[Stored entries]
────────────────────────────────────────

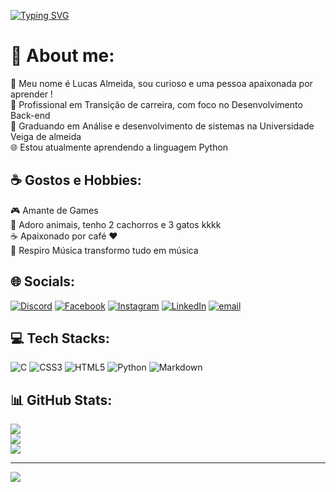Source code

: [![Typing SVG](https://readme-typing-svg.demolab.com?font=Fira+Code&weight=100&size=30&pause=1000&color=17F704&background=00000018&center=true&vCenter=true&width=435&lines=Hello+world+%F0%9F%8C%8D+;Eaii+mundoo+%F0%9F%A4%99;Connect+with+me%E2%80%BC%EF%B8%8F)](https://git.io/typing-svg)

# 💫 About me:
💭 Meu nome é Lucas Almeida, sou curioso e uma pessoa apaixonada por aprender !<br>
🔎 Profissional em Transição de carreira, com foco no Desenvolvimento Back-end<br>
🔭 Graduando em Análise e desenvolvimento de sistemas na Universidade Veiga de almeida<br>
🌐 Estou atualmente aprendendo a linguagem Python<br>

## ☕ Gostos e Hobbies:
🎮 Amante de Games<br>
🐶 Adoro animais, tenho 2 cachorros e 3 gatos kkkk<br>
☕ Apaixonado por café ❤️<br>
🎸 Respiro Música transformo tudo em música  

## 🌐 Socials:
[![Discord](https://img.shields.io/badge/Discord-%237289DA.svg?logo=discord&logoColor=white)](https://discord.gg/lucascaravan) [![Facebook](https://img.shields.io/badge/Facebook-%231877F2.svg?logo=Facebook&logoColor=white)](https://facebook.com/profile.php?id=100005075292964) [![Instagram](https://img.shields.io/badge/Instagram-%23E4405F.svg?logo=Instagram&logoColor=white)](https://instagram.com/luc_assalmeida) [![LinkedIn](https://img.shields.io/badge/LinkedIn-%230077B5.svg?logo=linkedin&logoColor=white)](https://www.linkedin.com/in/lucas-almeida-306124311/) [![email](https://img.shields.io/badge/Email-D14836?logo=gmail&logoColor=white)](mailto:lalmeidasilva2013@hotmail.com) 

## 💻 Tech Stacks:
![C](https://img.shields.io/badge/c-%2300599C.svg?style=for-the-badge&logo=c&logoColor=white) ![CSS3](https://img.shields.io/badge/css3-%231572B6.svg?style=for-the-badge&logo=css3&logoColor=white) ![HTML5](https://img.shields.io/badge/html5-%23E34F26.svg?style=for-the-badge&logo=html5&logoColor=white) ![Python](https://img.shields.io/badge/python-3670A0?style=for-the-badge&logo=python&logoColor=ffdd54) ![Markdown](https://img.shields.io/badge/markdown-%23000000.svg?style=for-the-badge&logo=markdown&logoColor=white)
## 📊 GitHub Stats:
![](https://github-readme-stats.vercel.app/api?username=Dev-desenrolado&theme=radical&hide_border=false&include_all_commits=false&count_private=true)<br/>
![](https://nirzak-streak-stats.vercel.app/?user=Dev-desenrolado&theme=radical&hide_border=false)<br/>
![](https://github-readme-stats.vercel.app/api/top-langs/?username=Dev-desenrolado&theme=radical&hide_border=false&include_all_commits=false&count_private=true&layout=compact)

---
[![](https://visitcount.itsvg.in/api?id=Dev-desenrolado&icon=2&color=4)](https://visitcount.itsvg.in)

────────────────────────────────────────

Required action: Please give the data again unaltered, leaving out any images.

Response:
Source code

: [![Typing SVG](https://readme-typing-svg.demolab.com?font=Fira+Code&weight=100&size=30&pause=1000&color=17F704&background=00000018&center=true&vCenter=true&width=435&lines=Hello+world+%F0%9F%8C%8D+;Eaii+mundoo+%F0%9F%A4%99;Connect+with+me%E2%80%BC%EF%B8%8F)](https://git.io/typing-svg)

# 💫 About me:
💭 Meu nome é Lucas Almeida, sou curioso e uma pessoa apaixonada por aprender !<br>
🔎 Profissional em Transição de carreira, com foco no Desenvolvimento Back-end<br>
🔭 Graduando em Análise e desenvolvimento de sistemas na Universidade Veiga de almeida<br>
🌐 Estou atualmente aprendendo a linguagem Python<br>

## ☕ Gostos e Hobbies:
🎮 Amante de Games<br>
🐶 Adoro animais, tenho 2 cachorros e 3 gatos kkkk<br>
☕ Apaixonado por café ❤️<br>
🎸 Respiro Música transformo tudo em música  

## 🌐 Socials:
[![Discord](https://img.shields.io/badge/Discord-%237289DA.svg?logo=discord&logoColor=white)](https://discord.gg/lucascaravan) [![Facebook](https://img.shields.io/badge/Facebook-%231877F2.svg?logo=Facebook&logoColor=white)](https://facebook.com/profile.php?id=100005075292964) [![Instagram](https://img.shields.io/badge/Instagram-%23E4405F.svg?logo=Instagram&logoColor=white)](https://instagram.com/luc_assalmeida) [![LinkedIn](https://img.shields.io/badge/LinkedIn-%230077B5.svg?logo=linkedin&logoColor=white)](https://www.linkedin.com/in/lucas-almeida-306124311/) [![email](https://img.shields.io/badge/Email-D14836?logo=gmail&logoColor=white)](mailto:lalmeidasilva2013@hotmail.com) 

## 💻 Tech Stacks:
![C](https://img.shields.io/badge/c-%2300599C.svg?style=for-the-badge&logo=c&logoColor=white) ![CSS3](https://img.shields.io/badge/css3-%231572B6.svg?style=for-the-badge&logo=css3&logoColor=white) ![HTML5](https://img.shields.io/badge/html5-%23E34F26.svg?style=for-the-badge&logo=html5&logoColor=white) ![Python](https://img.shields.io/badge/python-3670A0?style=for-the-badge&logo=python&logoColor=ffdd54) ![Markdown](https://img.shields.io/badge/markdown-%23000000.svg?style=for-the-badge&logo=markdown&logoColor=white)
## 📊 GitHub Stats:
![](https://github-readme-stats.vercel.app/api?username=Dev-desenrolado&theme=radical&hide_border=false&include_all_commits=false&count_private=true)<br/>
![](https://nirzak-streak-stats.vercel.app/?user=Dev-desenrolado&theme=radical&hide_border=false)<br/>
![](https://github-readme-stats.vercel.app/api/top-langs/?username=Dev-desenrolado&theme=radical&hide_border=false&include_all_commits=false&count_private=true&layout=compact)

---
[![](https://visitcount.itsvg.in/api?id=Dev-desenrolado&icon=2&color=4)](https://visitcount.itsvg.in)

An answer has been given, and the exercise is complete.